I used to joke that when people would say the trouble with free speech in America is that so few people support it, my response was always, “No, you’re wrong. Everybody in America supports free speech so long as it’s theirs or people they agree with.” Even in our own membership, the perception was that the ACLU was representing Nazis, not that the ACLU was opposing a government restriction on your speech.

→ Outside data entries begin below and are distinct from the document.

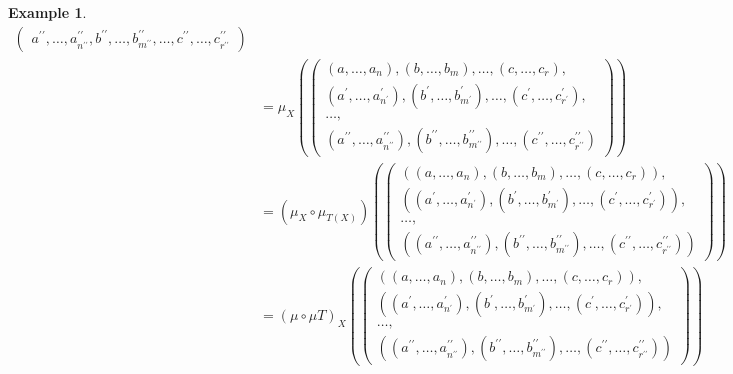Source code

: \documentclass[11pt,a4paper]{article}
\theoremstyle{definition}
\newtheorem{example}[thm]{Example}
\numberwithin{equation}{section}
\begin{document}
\begin{example}
\begin{align*}
\begin{pmatrix}
        a^{\prime\prime},\dots, a^{\prime\prime}_{n^{\prime\prime}},b^{\prime\prime},\dots ,b^{\prime\prime}_{m^{\prime\prime}},\dots,c^{\prime\prime},\dots, c^{\prime\prime}_{r^{\prime\prime}}
    \end{pmatrix} \\
    &= \mu_X(\begin{pmatrix}
        (a,\dots, a_n),(b,\dots ,b_m),\dots,(c,\dots, c_r), \\
        (a^\prime,\dots, a^\prime_{n^\prime}),(b^\prime,\dots, b^\prime_{m^\prime}),\dots,(c^\prime,\dots, c^\prime_{r^\prime}), \\
        \dots, \\
        (a^{\prime\prime},\dots, a^{\prime\prime}_{n^{\prime\prime}}),(b^{\prime\prime},\dots ,b^{\prime\prime}_{m^{\prime\prime}}),\dots,(c^{\prime\prime},\dots, c^{\prime\prime}_{r^{\prime\prime}})
    \end{pmatrix})\\
    &= (\mu_X \circ \mu_{T(X)})(\begin{pmatrix}
        ((a,\dots, a_n),(b,\dots ,b_m),\dots,(c,\dots, c_r)), \\
        ((a^\prime,\dots, a^\prime_{n^\prime}),(b^\prime,\dots, b^\prime_{m^\prime}),\dots,(c^\prime,\dots, c^\prime_{r^\prime})), \\
        \dots, \\
        ((a^{\prime\prime},\dots, a^{\prime\prime}_{n^{\prime\prime}}),(b^{\prime\prime},\dots ,b^{\prime\prime}_{m^{\prime\prime}}),\dots,(c^{\prime\prime},\dots, c^{\prime\prime}_{r^{\prime\prime}}))
    \end{pmatrix})\\
        &= (\mu \circ \mu T)_{X}(\begin{pmatrix}
        ((a,\dots, a_n),(b,\dots ,b_m),\dots,(c,\dots, c_r)), \\
        ((a^\prime,\dots, a^\prime_{n^\prime}),(b^\prime,\dots, b^\prime_{m^\prime}),\dots,(c^\prime,\dots, c^\prime_{r^\prime})), \\
        \dots, \\
        ((a^{\prime\prime},\dots, a^{\prime\prime}_{n^{\prime\prime}}),(b^{\prime\prime},\dots ,b^{\prime\prime}_{m^{\prime\prime}}),\dots,(c^{\prime\prime},\dots, c^{\prime\prime}_{r^{\prime\prime}}))
    \end{pmatrix})
    \end{align*}


\end{example}
\end{document}
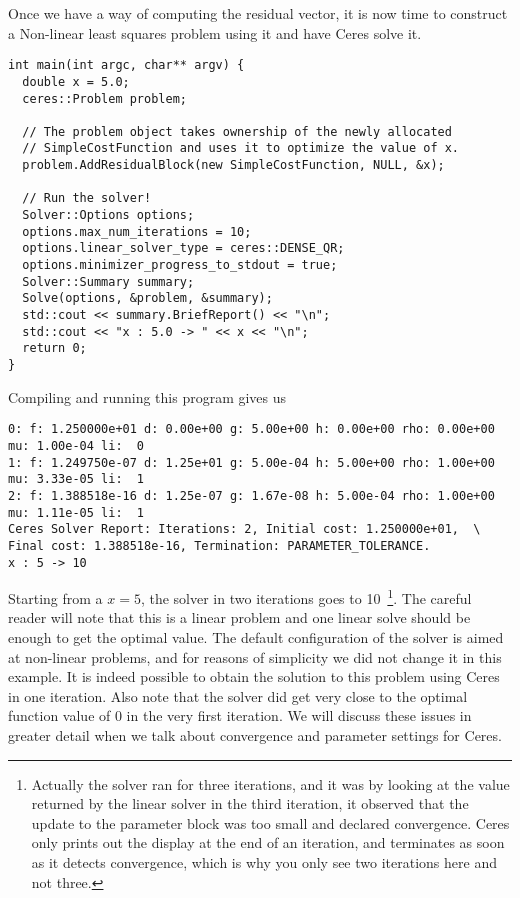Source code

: Once we have a way of computing the residual vector, it is now time to construct a Non-linear least squares problem using it and have Ceres solve it.
\begin{verbatim}
int main(int argc, char** argv) {
  double x = 5.0;
  ceres::Problem problem;

  // The problem object takes ownership of the newly allocated
  // SimpleCostFunction and uses it to optimize the value of x.
  problem.AddResidualBlock(new SimpleCostFunction, NULL, &x);

  // Run the solver!
  Solver::Options options;
  options.max_num_iterations = 10;
  options.linear_solver_type = ceres::DENSE_QR;
  options.minimizer_progress_to_stdout = true;
  Solver::Summary summary;
  Solve(options, &problem, &summary);
  std::cout << summary.BriefReport() << "\n";
  std::cout << "x : 5.0 -> " << x << "\n";
  return 0;
}
\end{verbatim}

Compiling and running this program gives us
\begin{verbatim}
0: f: 1.250000e+01 d: 0.00e+00 g: 5.00e+00 h: 0.00e+00 rho: 0.00e+00 mu: 1.00e-04 li:  0
1: f: 1.249750e-07 d: 1.25e+01 g: 5.00e-04 h: 5.00e+00 rho: 1.00e+00 mu: 3.33e-05 li:  1
2: f: 1.388518e-16 d: 1.25e-07 g: 1.67e-08 h: 5.00e-04 rho: 1.00e+00 mu: 1.11e-05 li:  1
Ceres Solver Report: Iterations: 2, Initial cost: 1.250000e+01,  \
Final cost: 1.388518e-16, Termination: PARAMETER_TOLERANCE.
x : 5 -> 10
\end{verbatim}

Starting from a $x=5$, the solver in two iterations goes to 10~\footnote{Actually the solver ran for three iterations, and it was by looking at the value returned by the linear solver in the third iteration, it observed that the update to the parameter block was too small and declared convergence. Ceres only prints out the display at the end of an iteration, and terminates as soon as it detects convergence, which is why you only see two iterations here and not three.}. The careful reader will note that this is a linear problem and one linear solve should be enough to get the optimal value.  The default configuration of the solver is aimed at non-linear problems, and for reasons of simplicity we did not change it in this example. It is indeed possible to obtain the solution to this problem using Ceres in one iteration. Also note that the solver did get very close to the optimal function value of 0 in the very first iteration. We will discuss these issues in greater detail when we talk about convergence and parameter settings for Ceres.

Glasser also points out that it’s not one’s party affiliation that determines who protects and who attacks civil liberties and free speech. Rather it’s about who holds power:
Next to slavery and the homicidal, genocidal destruction of American Indians, the worst civil liberties violation that occurred in this country en masse was the incarceration of Japanese-American citizens during World War II. You know which president signed that executive order? Franklin Delano Roosevelt, who was a god in my parents’ house because he had saved them from ruin financially. But for me, the antagonist of civil liberties and free speech is not this or that party; it’s power, whoever holds it.
Recently, I read Thomas Chatterton Williams’ (TCW) Self-Portrait in Black and White for a book club made up of similarly educated and socially justice-minded people that Glasser describes above. Briefly, TCW, who was born to a black father and a white mother and is married to a white woman, examines race and identity after his first child is born with blonde hair and blue eyes. During what proved to be the most controversial portion of the book, TCW shares how his elderly, beloved French grandmother-in-law kept “an astonishing, thick-lipped, bug-eyed porcelain head of a slave or servant woman on her coffee table (lidded and hollow inside, meant to hold bonbons, keys, and other knickknacks)”. He comments that “whenever I am in the living room where this keepsake is displayed, I am incapable of denying it my attention.” The book club was appalled that the grandmother-in-law did this. But they were even more appalled that TCW, and especially his white wife did not tell her that it was unacceptable to have such an item on display [in the privacy of her own home]. The group also believed that anyone who saw it had a moral obligation to confront her about it, enlighten her to its offensiveness, and demand that it be removed from view. Interestingly though, this was in spite of TCW describing to readers how he worked through the shock at seeing the object and eventually realized that it wasn’t representative of something he had personally experienced and thus was not obligated to react to it. He did note that, at the end of the day, “…there will be incalculable small, unfortunate situations such as the one I have recounted, instances of micro-aggression brought about in limited spaces between the racist past and a more perfect future. They can either be seized on and blown up or deemphasized whenever possible. To do the latter, it’s inevitable that someone will have to make the first move. I am more committed to getting to that more perfect future than I am to always moving second.” This did not go over well with the group.
My very unpopular take was that it was indeed, an offensive piece of pottery, yet it was a piece of pottery that a homeowner displayed within the privacy of her home. I believed that it was a form of speech. Her home, her speech. Thus, I wouldn’t have made any demands for her to remove it. However, I’m also pretty sure that I wouldn’t want much of anything to do with anyone who knowingly displayed such an object (as opposed to being ignorant about it, or displaying it as part of a historical collection).
Anyway, after a hush of disbelief, followed by an intense pushback at my take, came an incredulous demand of disbelief: “So, what, you would defend allowing the Nazis to march on the streets of America too??”